Trump says “nothing is off the table” when it comes to Syria
President Donald Trump said yesterday he would announce the US response to the alleged use of chemical weapons against civilians in Syria within 24–48 hours. How did we get here?
First, the background: This past weekend, a suspected chemical attack killed as many as 70 people in what was one of the last remaining footholds for opposition forces.
How did Trump respond? He placed blame for this weekend's attack at the feet of Russia and Iran — criticizing Vladimir Putin by name. He tweeted, “President Putin, Russia and Iran are responsible for backing Animal Assad.”
What do Syrian rebels say? Rebel leaders told us they support military action by the US and its allies against the regime of President Bashar al-Assad. They hope any strikes won’t be for show this time.
What happens next? Trump said Monday his administration would make a decision on Syria within 24 to 48 hours: “If it’s the Russians, if it’s Syria, if it’s Iran, if it’s all of them together, we’ll figure it out,” he said.
Federal agents have seized the communications of Trump’s personal lawyer and Trump is very upset
Agents carried out “a series of search warrants” on President Trump's longtime personal lawyer Michael Cohen, according to Cohen's lawyer Stephen Ryan.
Ryan said the action was “in part, a referral by the Office of Special Counsel, Robert Mueller.”
Trump was livid. “I have this witch hunt constantly going on," the president said, adding, “It's an attack on our country, in a true sense. It's an attack on what we all stand for."
Yulia Skripal, who was poisoned by a nerve agent along with her father, a former Russian spy, has reportedly been released from the hospital and taken to a secure location.
Michigan agreed to fund testing of up to 30,000 kids in Flint for developmental delays linked to the city’s lead poisoning crisis.

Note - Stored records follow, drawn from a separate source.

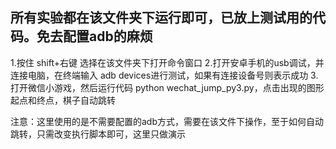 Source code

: ## 所有实验都在该文件夹下运行即可，已放上测试用的代码。免去配置adb的麻烦

1.按住 shift+右键  选择在该文件夹下打开命令窗口
2.打开安卓手机的usb调试，并连接电脑，在终端输入 adb devices进行测试，如果有连接设备号则表示成功
3.打开微信小游戏，然后运行代码 python wechat_jump_py3.py，点击出现的图形起点和终点，棋子自动跳转

注意：这里使用的是不需要配置的adb方式，需要在该文件下操作，至于如何自动跳转，只需改变执行脚本即可，这里只做演示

As Mark Zuckerberg takes the hot seat, Facebook is under more fire
Today, the founder of Facebook is set to begin two days of congressional hearings where he’ll answer questions on the Cambridge Analytica data-harvesting scandal.
Zuckerberg presented Congress with written testimony before the hearings — in it, he said that it’s “clear now” that Facebook “didn't do enough” to prevent its tools “from being used for harm.” And that’s just the pre-show.

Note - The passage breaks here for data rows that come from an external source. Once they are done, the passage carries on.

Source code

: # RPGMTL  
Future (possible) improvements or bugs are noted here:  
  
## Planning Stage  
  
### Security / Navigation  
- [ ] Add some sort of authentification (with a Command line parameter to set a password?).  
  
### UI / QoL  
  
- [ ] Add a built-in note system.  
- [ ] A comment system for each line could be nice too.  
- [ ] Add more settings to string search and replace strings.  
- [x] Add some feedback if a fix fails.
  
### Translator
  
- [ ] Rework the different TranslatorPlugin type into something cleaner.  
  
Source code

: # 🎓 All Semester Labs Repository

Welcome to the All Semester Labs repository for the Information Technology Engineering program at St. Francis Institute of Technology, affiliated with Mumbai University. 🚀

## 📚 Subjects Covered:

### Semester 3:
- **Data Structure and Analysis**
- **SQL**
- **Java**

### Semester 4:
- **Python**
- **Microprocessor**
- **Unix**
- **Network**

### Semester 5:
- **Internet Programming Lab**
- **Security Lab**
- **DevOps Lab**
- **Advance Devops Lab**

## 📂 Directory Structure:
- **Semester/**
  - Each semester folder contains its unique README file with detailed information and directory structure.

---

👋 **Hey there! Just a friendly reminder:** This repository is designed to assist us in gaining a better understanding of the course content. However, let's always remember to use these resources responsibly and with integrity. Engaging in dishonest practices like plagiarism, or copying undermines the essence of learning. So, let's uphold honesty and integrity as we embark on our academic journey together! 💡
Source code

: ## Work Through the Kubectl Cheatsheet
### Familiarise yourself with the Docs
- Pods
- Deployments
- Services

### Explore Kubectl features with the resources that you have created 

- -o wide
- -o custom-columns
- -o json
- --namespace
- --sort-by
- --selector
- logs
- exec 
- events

Three stories you should know about before the hearings begin:
First of all: Facebook sent an apology letter for not preventing the spread of abusive content in Myanmar — an apology that NGOs in the country called “grossly insufficient.” Trolls used Facebook to target Myanmar’s Muslims with misinformation and threats of violence.
On top of that: Facebook has been accused of helping the Vietnamese government crack down on dissent. Activists say Facebook inappropriately suspended accounts and removed content belonging to human rights activists and journalists at the behest of the government.
And to add to all of this: Extremists in Sri Lanka also used Facebook to organize deadly violence against Muslims. The company is accused of not doing enough to prevent it.
So the stage is set:
From Zuckerberg’s written testimony to Congress: “We didn't take a broad enough view of our responsibility, and that was a big mistake. It was my mistake, and I'm sorry. I started Facebook, I run it, and I'm responsible for what happens here.”
This oughta be good.
Tammy Duckworth just became the first US senator to give birth while in office.
The world’s hottest chili pepper, the Carolina Reaper, sent a 34-year-old man to the ER after eating one triggered rare “thunderclap headaches.”
Uber has acquired Jump and officially joined the dockless bike wars
Uber is expanding beyond the four-wheel space. The company is acquiring the electric bike-share company Jump, which currently operates in San Francisco and Washington, DC.
Jump reportedly plans to expand to Sacramento and Davis, California, and Providence, Rhode Island. Uber’s expertise in pushing into new cities could help Jump expand even more rapidly.
The acquisition gives Uber access to valuable insight into a transportation trend that is popular in Europe and Asia but has only recently started to gain traction in the US.
It comes with new regulatory headaches, though: Many public officials are wary of abandoned dockless bikes littering their cities. Seattle and DC have even capped the number of dockless bikes that can be used on their streets.
Some guy roasted his mom on a reply-all email to his university and it’s something
On Friday, Southern Oregon University sent an email warning to students about cougars in the area and told them to call 911 if they spot one.
Caleb Diaz, a hero of sorts, saw the obvious joke and went in. He wrote, “That’s just my mom,” and pressed reply all, assuming it wouldn’t actually send.
He said he “figured they would have some block that would not allow students to send an email out to the whole school.”
Well, it did go to the whole school. And the response was sensational. Please enjoy, and remember to think before you reply all.